Δ-Mem: Efficient Online Memory for Large Language Models

Δ-Mem: Efficient Online Memory for Large Language Models

Δ-Mem:面向大语言模型的高效在线记忆机制

Large language models increasingly need to accumulate and reuse historical information in long-term assistants and agent systems. Simply expanding the context window is costly and often fails to ensure effective context utilization. 在大语言模型(LLM)应用于长期助手和智能体系统时,积累并复用历史信息的需求日益增长。然而,单纯扩展上下文窗口不仅成本高昂,且往往难以确保对上下文的有效利用。

We propose $\delta$-mem, a lightweight memory mechanism that augments a frozen full-attention backbone with a compact online state of associative memory. $\delta$-mem compresses past information into a fixed-size state matrix updated by delta-rule learning, and uses its readout to generate low-rank corrections to the backbone’s attention computation during generation. 我们提出了 $\delta$-mem,这是一种轻量级的记忆机制,通过紧凑的联想记忆在线状态来增强冻结的全注意力主干模型。$\delta$-mem 将历史信息压缩为固定大小的状态矩阵,并通过 Delta 规则学习进行更新;在生成过程中,它利用该矩阵的读出结果对主干模型的注意力计算进行低秩修正。

With only an $8\times8$ online memory state, $\delta$-mem improves the average score to $1.10\times$ that of the frozen backbone and $1.15\times$ that of the strongest non-$\delta$-mem memory baseline. It achieves larger gains on memory-heavy benchmarks, reaching $1.31\times$ on MemoryAgentBench and $1.20\times$ on LoCoMo, while largely preserving general capabilities. 仅需 $8\times8$ 的在线记忆状态,$\delta$-mem 就能将平均得分提升至冻结主干模型的 1.10 倍,以及最强非 $\delta$-mem 记忆基准模型的 1.15 倍。在内存密集型基准测试中,它取得了更大的增益,在 MemoryAgentBench 上达到 1.31 倍,在 LoCoMo 上达到 1.20 倍,同时在很大程度上保留了模型的通用能力。

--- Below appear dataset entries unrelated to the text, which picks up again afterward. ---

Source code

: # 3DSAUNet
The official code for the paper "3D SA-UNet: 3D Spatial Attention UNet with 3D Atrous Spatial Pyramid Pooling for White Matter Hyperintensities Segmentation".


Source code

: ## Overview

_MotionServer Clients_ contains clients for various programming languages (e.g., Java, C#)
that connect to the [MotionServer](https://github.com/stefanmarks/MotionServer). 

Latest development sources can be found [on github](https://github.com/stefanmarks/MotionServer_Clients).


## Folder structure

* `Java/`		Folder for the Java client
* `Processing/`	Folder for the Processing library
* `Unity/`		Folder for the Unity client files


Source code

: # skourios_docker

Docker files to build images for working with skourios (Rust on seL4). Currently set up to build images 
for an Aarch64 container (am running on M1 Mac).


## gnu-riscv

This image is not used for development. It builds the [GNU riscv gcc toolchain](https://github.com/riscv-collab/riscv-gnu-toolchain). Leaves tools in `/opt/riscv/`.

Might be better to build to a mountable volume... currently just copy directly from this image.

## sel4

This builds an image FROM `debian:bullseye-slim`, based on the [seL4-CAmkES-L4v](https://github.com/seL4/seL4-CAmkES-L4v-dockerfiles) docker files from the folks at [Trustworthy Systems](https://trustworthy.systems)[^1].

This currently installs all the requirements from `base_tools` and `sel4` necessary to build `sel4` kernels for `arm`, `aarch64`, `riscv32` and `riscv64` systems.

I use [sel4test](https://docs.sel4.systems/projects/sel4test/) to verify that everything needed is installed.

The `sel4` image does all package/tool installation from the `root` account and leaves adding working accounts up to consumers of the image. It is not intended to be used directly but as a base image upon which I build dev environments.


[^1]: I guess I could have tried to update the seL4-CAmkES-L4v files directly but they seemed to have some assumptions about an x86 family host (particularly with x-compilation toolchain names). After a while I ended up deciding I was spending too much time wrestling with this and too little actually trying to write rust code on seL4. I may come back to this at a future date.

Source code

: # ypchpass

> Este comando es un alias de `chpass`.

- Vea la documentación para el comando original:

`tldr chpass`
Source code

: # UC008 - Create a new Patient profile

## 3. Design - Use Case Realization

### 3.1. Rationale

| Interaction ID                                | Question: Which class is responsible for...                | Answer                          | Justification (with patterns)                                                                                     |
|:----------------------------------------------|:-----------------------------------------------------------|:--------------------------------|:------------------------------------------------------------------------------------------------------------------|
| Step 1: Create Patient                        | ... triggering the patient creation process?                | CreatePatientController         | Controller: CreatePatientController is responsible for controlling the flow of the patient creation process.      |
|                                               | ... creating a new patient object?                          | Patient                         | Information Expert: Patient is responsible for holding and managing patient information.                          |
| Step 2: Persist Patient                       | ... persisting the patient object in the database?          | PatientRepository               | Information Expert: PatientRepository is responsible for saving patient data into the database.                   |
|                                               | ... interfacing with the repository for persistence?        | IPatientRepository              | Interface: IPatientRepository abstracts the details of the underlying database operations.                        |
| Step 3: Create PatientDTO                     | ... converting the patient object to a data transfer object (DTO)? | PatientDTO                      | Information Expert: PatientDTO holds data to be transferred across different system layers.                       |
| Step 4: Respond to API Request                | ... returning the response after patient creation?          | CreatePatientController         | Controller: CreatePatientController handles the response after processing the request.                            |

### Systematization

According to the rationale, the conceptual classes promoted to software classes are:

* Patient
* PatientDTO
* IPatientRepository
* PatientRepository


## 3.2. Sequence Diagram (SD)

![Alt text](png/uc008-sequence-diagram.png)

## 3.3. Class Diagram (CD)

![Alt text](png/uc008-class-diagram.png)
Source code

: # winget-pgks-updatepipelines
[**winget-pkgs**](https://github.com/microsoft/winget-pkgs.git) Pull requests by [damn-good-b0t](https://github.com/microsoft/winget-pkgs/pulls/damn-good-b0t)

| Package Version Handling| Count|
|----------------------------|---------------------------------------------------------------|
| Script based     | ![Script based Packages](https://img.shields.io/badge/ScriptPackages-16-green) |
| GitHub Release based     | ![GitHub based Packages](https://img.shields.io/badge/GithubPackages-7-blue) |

These results show that effective memory can be realized through a compact online state directly coupled with attention computation, without full fine-tuning, backbone replacement, or explicit context extension. 这些结果表明,无需进行全参数微调、更换主干模型或显式扩展上下文,仅通过与注意力计算直接耦合的紧凑在线状态,即可实现有效的记忆功能。